Bitcoin’s rough patch keeps miners under pressure as prices sink below mining costs
Sat Jun 20 2026
Bitcoin has been selling for less than it costs to dig up for half a year now, and that squeeze is pushing small miners to shut down or dump their coins just to stay afloat. Industry data shows one in five mining setups is bleeding money, while big public miners have already sold off over 32, 000 bitcoin in the first three months of this year—more than they sold during all of last year. Sticking with the old playbook no longer works; when the market turns down, the weakest machines get turned off, the total raw computing power on the network shrinks, and the system quietly lowers the mining difficulty so new coins can still be found even when prices are low. This automatic recalibration appeared in early June when the difficulty dial dropped by 10%, its second drop of that size in 2025.

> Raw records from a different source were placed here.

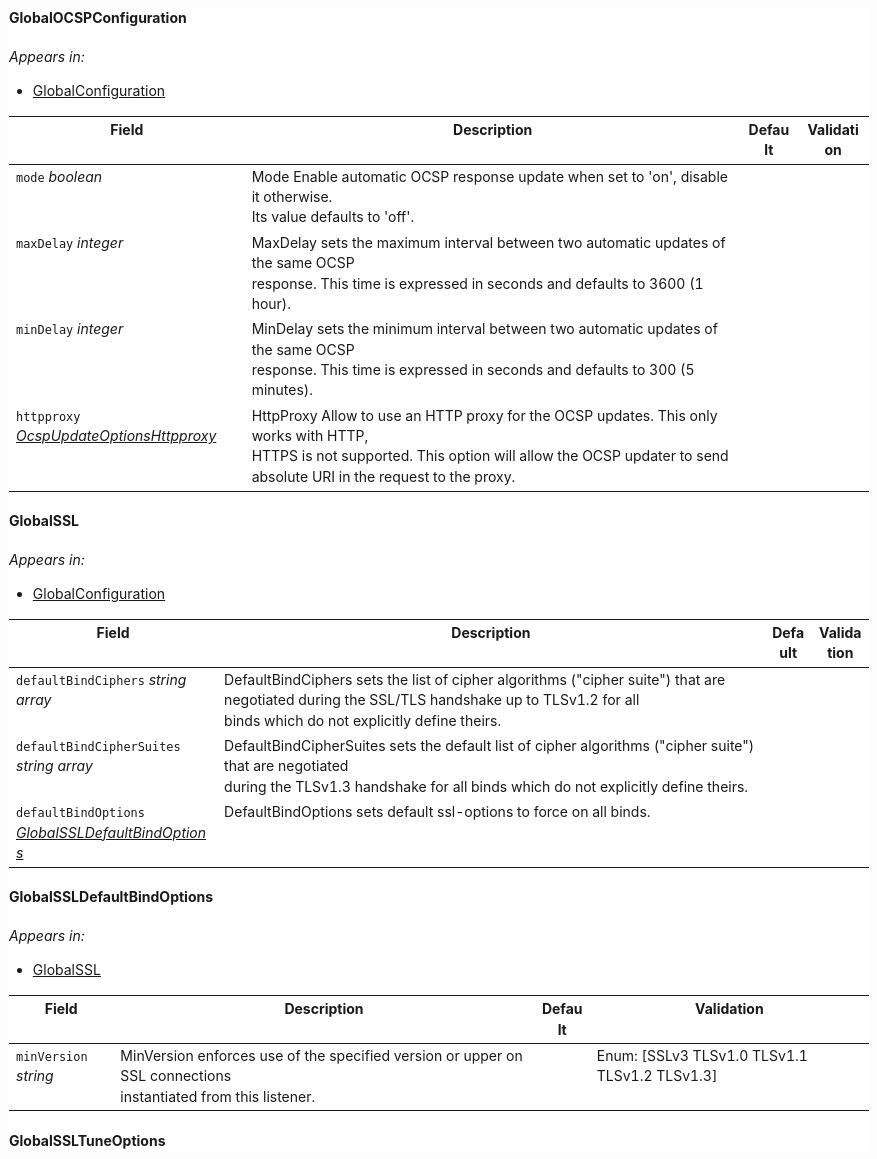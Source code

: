 
#### GlobalOCSPConfiguration







_Appears in:_
- [GlobalConfiguration](#globalconfiguration)

| Field | Description | Default | Validation |
| --- | --- | --- | --- |
| `mode` _boolean_ | Mode Enable automatic OCSP response update when set to 'on', disable it otherwise.<br />Its value defaults to 'off'. |  |  |
| `maxDelay` _integer_ | MaxDelay sets the maximum interval between two automatic updates of the same OCSP<br />response. This time is expressed in seconds and defaults to 3600 (1 hour). |  |  |
| `minDelay` _integer_ | MinDelay sets the minimum interval between two automatic updates of the same OCSP<br />response. This time is expressed in seconds and defaults to 300 (5 minutes). |  |  |
| `httpproxy` _[OcspUpdateOptionsHttpproxy](#ocspupdateoptionshttpproxy)_ | HttpProxy Allow to use an HTTP proxy for the OCSP updates. This only works with HTTP,<br />HTTPS is not supported. This option will allow the OCSP updater to send<br />absolute URI in the request to the proxy. |  |  |


#### GlobalSSL







_Appears in:_
- [GlobalConfiguration](#globalconfiguration)

| Field | Description | Default | Validation |
| --- | --- | --- | --- |
| `defaultBindCiphers` _string array_ | DefaultBindCiphers sets the list of cipher algorithms ("cipher suite") that are negotiated during the SSL/TLS handshake up to TLSv1.2 for all<br />binds which do not explicitly define theirs. |  |  |
| `defaultBindCipherSuites` _string array_ | DefaultBindCipherSuites sets the default list of cipher algorithms ("cipher suite") that are negotiated<br />during the TLSv1.3 handshake for all binds which do not explicitly define theirs. |  |  |
| `defaultBindOptions` _[GlobalSSLDefaultBindOptions](#globalssldefaultbindoptions)_ | DefaultBindOptions sets default ssl-options to force on all binds. |  |  |


#### GlobalSSLDefaultBindOptions







_Appears in:_
- [GlobalSSL](#globalssl)

| Field | Description | Default | Validation |
| --- | --- | --- | --- |
| `minVersion` _string_ | MinVersion enforces use of the specified version or upper on SSL connections<br />instantiated from this listener. |  | Enum: [SSLv3 TLSv1.0 TLSv1.1 TLSv1.2 TLSv1.3] <br /> |


#### GlobalSSLTuneOptions




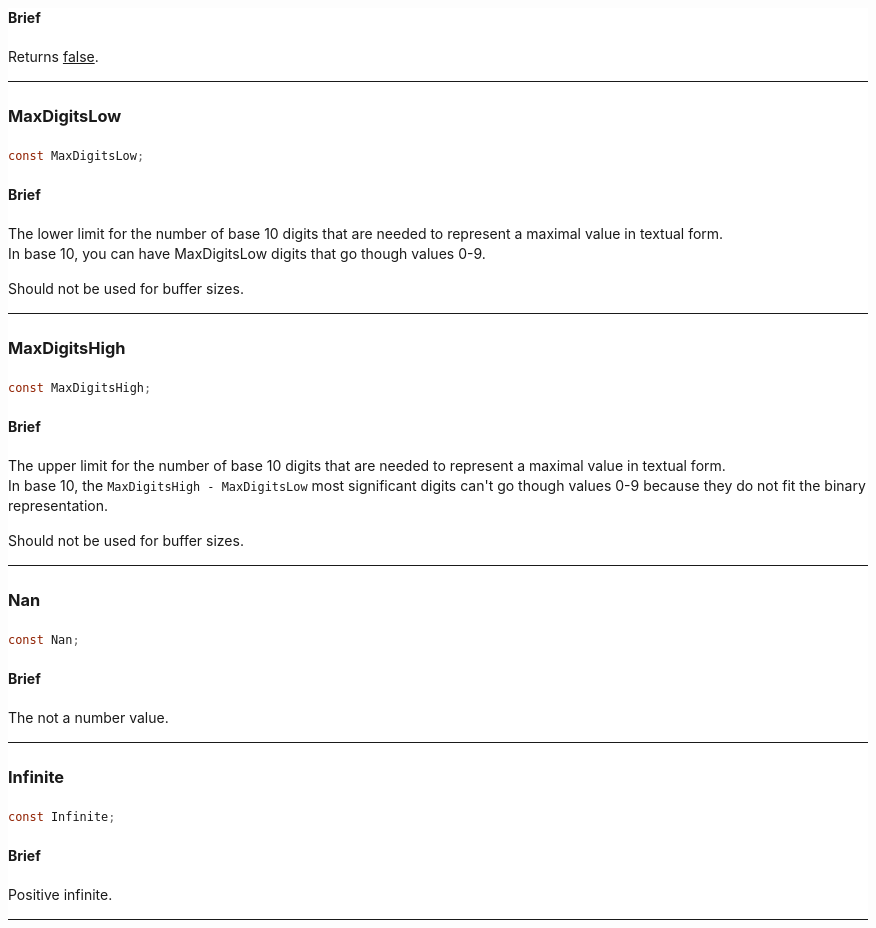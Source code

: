 #### Brief
Returns [false][sys.core.lang.Bool].
***

### MaxDigitsLow

```C#
const MaxDigitsLow;
```

#### Brief
The lower limit for the number of base 10 digits that are needed to represent a maximal value in textual form.  
In base 10, you can have MaxDigitsLow digits that go though values 0-9.

Should not be used for buffer sizes.
***

### MaxDigitsHigh

```C#
const MaxDigitsHigh;
```

#### Brief
The upper limit for the number of base 10 digits that are needed to represent a maximal value in textual form.  
In base 10, the `MaxDigitsHigh - MaxDigitsLow` most significant digits can't go though values 0-9 because they do not fit the binary representation.
  
Should not be used for buffer sizes.
***

### Nan

```C#
const Nan;
```

#### Brief
The not a number value.
***

### Infinite

```C#
const Infinite;
```

#### Brief
Positive infinite.
***

[sys.core.lang.Float]: ../../sys.core/numeric/sys.core.lang.Float.api.md "sys.core.lang.Float"
[sys.core.lang.String]: ../../sys.core/string/sys.core.lang.String.api.md "sys.core.lang.String"
[sys.core.Stream]: sys.core.Stream.api.md "sys.core.Stream"
[sys.core.OutputFormat]: sys.core.OutputFormat.api.md "sys.core.OutputFormat"
[sys.core.lang.Bool]: ../../sys.core/numeric/sys.core.lang.Bool.api.md "sys.core.lang.Bool"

What’s different this time is the speed. The network now reacts almost instantly to price swings, and miners who sit right on the edge of profitability flip machines on or off within hours instead of waiting weeks. Long-term costs for one bitcoin are estimated around $78, 000, yet the coin is changing hands at about $62, 500, so the pressure isn’t going away soon. Analysts expect smaller but more frequent difficulty drops as long as prices stay underwater. That keeps the overall system alive, but only the leaner players survive.
Underneath the gloom, a small silver lining might be forming. Deep discounts in mining stocks and a steady flow of bitcoin moving out of exchange wallets suggest big players are quietly stocking up. In the past, such “contrarian” signals have often marked the start of fresh upward moves, even when most investors remain bearish.